Substitution method:
From equation 1, we have:
3y = 5x + 6
y = (5/3)x + 2 (divide both sides by 3)
Substitute y in equation 2 with (5/3)x + 2:
3y - 5x = 8
3((5/3)x + 2) - 5x = 8
5x + 6 - 5x = 8
6 = 8
The equation 6=8 is not true, which means there is no solution that satisfies both equations.
Elimination method:
Multiply equation 1 by 5:
15y = 25x + 30 (equation 1 multiplied by 5)

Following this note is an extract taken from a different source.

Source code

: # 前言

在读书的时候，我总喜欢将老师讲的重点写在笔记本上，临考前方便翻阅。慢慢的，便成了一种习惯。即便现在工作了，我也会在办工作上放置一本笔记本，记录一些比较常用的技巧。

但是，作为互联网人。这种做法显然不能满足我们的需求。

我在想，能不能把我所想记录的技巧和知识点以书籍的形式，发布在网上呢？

Subtract equation 2 from equation 1:
15y - (3y - 5x) = 25x + 30 - 8
12y + 5x = 22
Simplify:
12y = -5x + 22
y = (-5/12)x + 11/6
Now substitute y in equation 1 with (-5/12)x + 11/6:
3((-5/12)x + 11/6) = 5x + 6
(-5/4)x + 11 = 5x + 6
11 - 6 = 5x + (5/4)x
5/4 x = 5
x = 4
Now substitute x = 4 in y = (-5/12)x + 11/6:
y = (-5/12)(4) + 11/6
y = -5/3 + 11/6
y = 1/6
Therefore, the solution to the system of equations is x = 4 and y = 1/6.